German submarine class

The Type 201 was Germany's first U-boat class built after World War II.

== Design ==

They were built out of amagnetic steel to counter the threat of magnetic naval mines, but the material had been insufficiently tested and proved to be problematic in service with the Bundesmarine. Microscopic cracks in the pressure hull forced the cancellation of nine of the twelve ordered submarines and the rebuilding of the first two boats as Type 205 submarines.

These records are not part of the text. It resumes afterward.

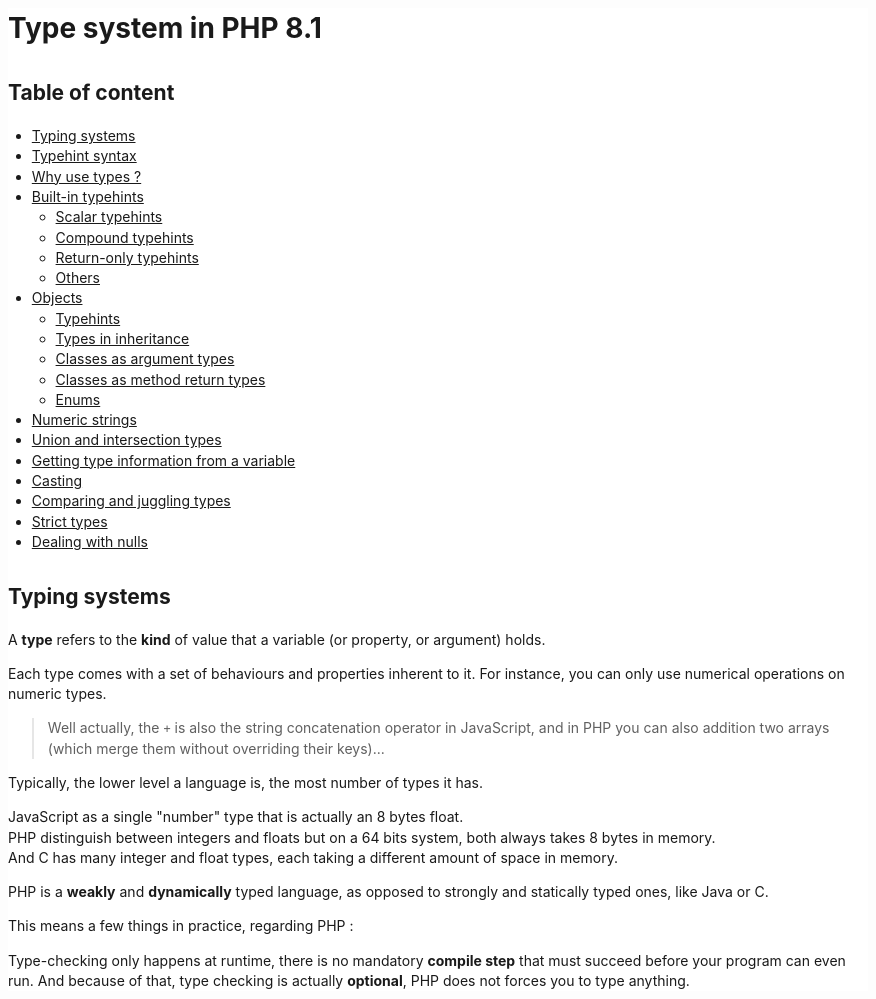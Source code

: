 # Type system in PHP 8.1

## Table of content

- [Typing systems](#typing-systems)
- [Typehint syntax](#typehint-syntax)
- [Why use types ?](#why-use-types)
- [Built-in typehints](#built-in-typehints)
	- [Scalar typehints](#scalar-typehints)
	- [Compound typehints](#compound-typehints)
	- [Return-only typehints](#return-only-typehints)
	- [Others](#others)
- [Objects](#objects)
	- [Typehints](#typehints)
	- [Types in inheritance](#types-in-inheritance)
	- [Classes as argument types](#classes-as-argument-types)
	- [Classes as method return types](#classes-as-method-return-types)
	- [Enums](#enums)
- [Numeric strings](#numeric-strings)
- [Union and intersection types](#union-and-intersection-types)
- [Getting type information from a variable](#getting-type-information-from-a-variable)
- [Casting](#casting)
- [Comparing and juggling types](#comparing-and-juggling-types)
- [Strict types](#strict-types)
- [Dealing with nulls](#dealing-with-nulls)


## Typing systems

A **type** refers to the **kind** of value that a variable (or property, or argument) holds.

Each type comes with a set of behaviours and properties inherent to it. For instance, you can only use numerical operations on numeric types.  

> Well actually, the `+` is also the string concatenation operator in JavaScript, and in PHP you can also addition two arrays (which merge them without overriding their keys)...

Typically, the lower level a language is, the most number of types it has.  

JavaScript as a single "number" type that is actually an 8 bytes float.  
PHP distinguish between integers and floats but on a 64 bits system, both always takes 8 bytes in memory.  
And C has many integer and float types, each taking a different amount of space in memory.

PHP is a **weakly** and **dynamically** typed language, as opposed to strongly and statically typed ones, like Java or C. 

This means a few things in practice, regarding PHP :

Type-checking only happens at runtime, there is no mandatory **compile step** that must succeed before your program can even run. And because of that, type checking is actually **optional**, PHP does not forces you to type anything.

Responsible for the design and construction was the Ingenieurkontor Lübeck (IKL) headed by Ulrich Gabler.

The price per unit was around 12 million Deutsche Mark.

==List of boats==

| Pennant number | Name | Shipyard | Laid down | Launched | Com- missioned | Decom- missioned | fate |
|---|---|---|---|---|---|---|---|
| S180 | U-1 | Howaldtswerke | 8 June 1960 | 2 October 1961 | 20 March 1962 | 22 June 1963 | scrapped 1967 |
| S181 | U-2 | Howaldtswerke | 1 September 1960 | 25 January 1962 | 3 May 1962 | 15 August 1963 | scrapped 1967 |
| S182 | U-3 | Howaldtswerke | 12 October 1960 | 7 May 1962 | 20 June 1964 | 15 September 1967 | intentionally destroyed in trials in high pressure chamber "Dock C" (Marinearsenal Kiel 1971), scrapped |

U-3 was loaned to the Royal Norwegian Navy and served under the name Kobben from between 10 July 1962 and 20 June 1964 before being commissioned in the German Navy.